My courses are in medieval literature, the English language, and the Bible. In 2002 I started a Latin program that is now part of the new Classics Minor. Through grants from the Keck and Hewlett foundations as well as from Ithaca College I have advanced the use of technology in humanities teaching. I am a member of Sigma Tau Delta, Phi Kappa Phi and Phi Beta Delta national honoraries, with stints as president of the local chapters of PKP and PBD. I have worked on numerous committees in the department, school, and college.
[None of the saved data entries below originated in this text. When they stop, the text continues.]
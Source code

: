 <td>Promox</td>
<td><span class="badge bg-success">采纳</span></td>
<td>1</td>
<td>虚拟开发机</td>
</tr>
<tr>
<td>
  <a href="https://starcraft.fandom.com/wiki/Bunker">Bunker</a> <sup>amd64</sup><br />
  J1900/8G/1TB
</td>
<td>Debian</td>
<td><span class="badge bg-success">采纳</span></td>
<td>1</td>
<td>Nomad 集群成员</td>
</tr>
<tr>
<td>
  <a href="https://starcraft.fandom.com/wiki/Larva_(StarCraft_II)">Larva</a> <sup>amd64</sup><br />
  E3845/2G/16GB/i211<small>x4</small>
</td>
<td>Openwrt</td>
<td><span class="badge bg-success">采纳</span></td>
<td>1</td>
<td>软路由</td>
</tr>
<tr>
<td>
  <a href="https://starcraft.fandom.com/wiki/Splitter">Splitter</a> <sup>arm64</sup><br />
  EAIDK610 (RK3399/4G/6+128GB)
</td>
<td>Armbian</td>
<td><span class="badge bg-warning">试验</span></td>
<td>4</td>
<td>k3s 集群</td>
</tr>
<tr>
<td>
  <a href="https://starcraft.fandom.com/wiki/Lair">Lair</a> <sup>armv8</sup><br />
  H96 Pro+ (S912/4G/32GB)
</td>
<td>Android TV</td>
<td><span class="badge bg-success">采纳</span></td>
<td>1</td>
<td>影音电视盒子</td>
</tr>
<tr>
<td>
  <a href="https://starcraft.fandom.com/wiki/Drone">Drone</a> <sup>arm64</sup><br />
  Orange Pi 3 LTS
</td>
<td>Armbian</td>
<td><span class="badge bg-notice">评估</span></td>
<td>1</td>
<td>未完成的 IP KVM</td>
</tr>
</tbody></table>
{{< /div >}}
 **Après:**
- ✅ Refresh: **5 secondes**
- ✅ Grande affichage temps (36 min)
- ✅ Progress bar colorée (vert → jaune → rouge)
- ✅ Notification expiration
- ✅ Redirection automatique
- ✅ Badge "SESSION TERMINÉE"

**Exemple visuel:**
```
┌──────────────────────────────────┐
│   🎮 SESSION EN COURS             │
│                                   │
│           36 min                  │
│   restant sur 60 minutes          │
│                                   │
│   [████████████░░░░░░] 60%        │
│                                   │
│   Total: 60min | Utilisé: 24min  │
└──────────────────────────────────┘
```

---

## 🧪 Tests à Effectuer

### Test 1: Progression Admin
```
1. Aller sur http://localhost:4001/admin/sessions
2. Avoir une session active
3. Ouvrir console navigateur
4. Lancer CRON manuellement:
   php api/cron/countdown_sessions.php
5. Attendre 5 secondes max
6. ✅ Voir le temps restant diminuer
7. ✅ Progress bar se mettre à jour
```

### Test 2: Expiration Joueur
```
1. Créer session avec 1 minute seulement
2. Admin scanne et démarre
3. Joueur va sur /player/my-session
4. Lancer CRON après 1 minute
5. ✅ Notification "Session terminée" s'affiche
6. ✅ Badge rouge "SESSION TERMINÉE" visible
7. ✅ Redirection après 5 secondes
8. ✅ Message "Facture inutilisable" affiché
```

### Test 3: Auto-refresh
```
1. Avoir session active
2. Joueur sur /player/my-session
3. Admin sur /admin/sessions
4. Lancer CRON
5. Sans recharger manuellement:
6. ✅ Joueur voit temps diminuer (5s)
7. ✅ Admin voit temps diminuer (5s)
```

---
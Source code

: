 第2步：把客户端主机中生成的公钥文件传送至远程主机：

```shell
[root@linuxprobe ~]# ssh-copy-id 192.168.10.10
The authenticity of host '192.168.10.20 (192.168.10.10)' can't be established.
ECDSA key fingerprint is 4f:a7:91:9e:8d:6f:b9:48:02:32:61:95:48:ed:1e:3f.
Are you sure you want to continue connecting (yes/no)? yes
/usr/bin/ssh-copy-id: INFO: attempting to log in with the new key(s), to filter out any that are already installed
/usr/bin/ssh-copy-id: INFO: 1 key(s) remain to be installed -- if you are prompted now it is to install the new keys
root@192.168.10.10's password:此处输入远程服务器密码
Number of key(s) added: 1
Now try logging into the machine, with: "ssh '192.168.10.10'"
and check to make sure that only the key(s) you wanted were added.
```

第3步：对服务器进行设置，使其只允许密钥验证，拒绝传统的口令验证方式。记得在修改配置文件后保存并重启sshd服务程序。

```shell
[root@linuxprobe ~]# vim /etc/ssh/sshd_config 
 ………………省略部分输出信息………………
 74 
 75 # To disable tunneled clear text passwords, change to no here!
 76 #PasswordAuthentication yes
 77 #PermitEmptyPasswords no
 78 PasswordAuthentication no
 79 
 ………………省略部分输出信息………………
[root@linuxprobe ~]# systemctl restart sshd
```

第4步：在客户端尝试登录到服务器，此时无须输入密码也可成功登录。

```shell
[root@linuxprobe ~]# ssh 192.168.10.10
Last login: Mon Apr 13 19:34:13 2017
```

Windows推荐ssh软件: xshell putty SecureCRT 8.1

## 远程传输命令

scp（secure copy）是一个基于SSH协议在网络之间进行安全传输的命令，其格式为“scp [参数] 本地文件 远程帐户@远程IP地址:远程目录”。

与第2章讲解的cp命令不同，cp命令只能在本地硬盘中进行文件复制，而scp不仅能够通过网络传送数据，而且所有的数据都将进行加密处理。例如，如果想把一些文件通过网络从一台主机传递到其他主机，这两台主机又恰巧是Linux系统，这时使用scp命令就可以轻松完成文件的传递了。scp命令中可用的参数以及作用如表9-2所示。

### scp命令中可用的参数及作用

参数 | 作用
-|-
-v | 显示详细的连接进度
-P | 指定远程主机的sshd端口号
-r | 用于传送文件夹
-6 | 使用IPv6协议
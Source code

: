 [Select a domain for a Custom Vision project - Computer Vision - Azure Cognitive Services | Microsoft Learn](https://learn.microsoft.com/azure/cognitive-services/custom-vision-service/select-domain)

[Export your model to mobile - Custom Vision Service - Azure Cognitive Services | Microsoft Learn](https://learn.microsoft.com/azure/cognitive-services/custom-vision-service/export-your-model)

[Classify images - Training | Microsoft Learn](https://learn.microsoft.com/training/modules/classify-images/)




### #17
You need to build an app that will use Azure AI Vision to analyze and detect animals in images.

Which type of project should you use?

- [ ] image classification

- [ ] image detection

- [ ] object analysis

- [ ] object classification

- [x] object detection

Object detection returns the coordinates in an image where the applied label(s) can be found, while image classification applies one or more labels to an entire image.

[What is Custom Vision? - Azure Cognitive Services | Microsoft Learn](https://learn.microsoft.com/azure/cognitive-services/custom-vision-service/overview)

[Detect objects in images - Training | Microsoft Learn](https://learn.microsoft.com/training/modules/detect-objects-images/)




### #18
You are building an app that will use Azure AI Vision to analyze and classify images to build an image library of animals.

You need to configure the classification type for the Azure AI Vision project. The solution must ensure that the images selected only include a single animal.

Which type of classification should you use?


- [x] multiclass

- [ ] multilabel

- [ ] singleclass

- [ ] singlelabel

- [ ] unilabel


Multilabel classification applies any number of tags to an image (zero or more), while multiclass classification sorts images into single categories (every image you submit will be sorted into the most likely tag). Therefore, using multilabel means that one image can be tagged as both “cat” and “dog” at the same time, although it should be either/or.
I can be heard reading passages from Thomas Malory's Le Morte Darthur in a reconstructed 15th century London pronunciation on the CD "Malory Aloud: A Dramatic Reading of Excerpts from Le Morte Darthur," produced by the Chaucer Studio. My essay about these readings, “The Voice of Aurality in the Morte Darthur” won the James Randall Leader Prize for Outstanding Essay in Arthuriana, 2003, from the International Arthurian Society, North American Branch.
Currently I am on the editorial boards of Literature Compass (Oxford) and Arthurian Literature (Cambridge).
Public Web site
Current research projects
I am part of an international team producing an edition of the French and Latin versions of De proprietatibus rerum of Bartholomeus Anglicus, often referred to as "Shakespeare's encyclopedia." In summer 2003 I was assisted by Jason Daniel, a senior with a grant from the Emerson Foundation that supported his research on this project. The first volume of the edition appeared in April, 2007.
Some recent publications
"'Morgan le Fay, Empress of the Wilderness': A Newly Recovered Arthurian Text in London, BL Royal 12.c.ix," Arthurian Literature 25 (2008), 67-91.
“Encyclopedias,” in Cambridge History of the Book in Britain, vol. II: 1100-1400, ed. Nigel Morgan and Rodney M. Thomson (Cambridge: Cambridge University Press, 2008), pp. 244-49.
"Middle English Translations of Medieval Encyclopedias," Literature Compass 3/3 (2006), 331-40.
"Reading Chaucer's Latin Aloud," in 'Seyd in forme and reverence: Essays in Memory of Emerson Brown, Jr., ed. T. L. Burton and John F. Plummer (Adelaide, Australia / Provo, Utah: Chaucer Studio Press, 2005), pp. 181-90.
"The Gawain-Poet," in Readings in Medieval Texts: Interpreting Old and Middle English Literature, ed. David F. Johnson and Elaine Treharne (Oxford: Oxford University Press, 2005), pp. 273-87.
Reviews for Speculum: Journal of the Medieval Academy of America; Journal of Medieval Latin; Anglia: Zeitschrift für Englische Philologie, and other journals.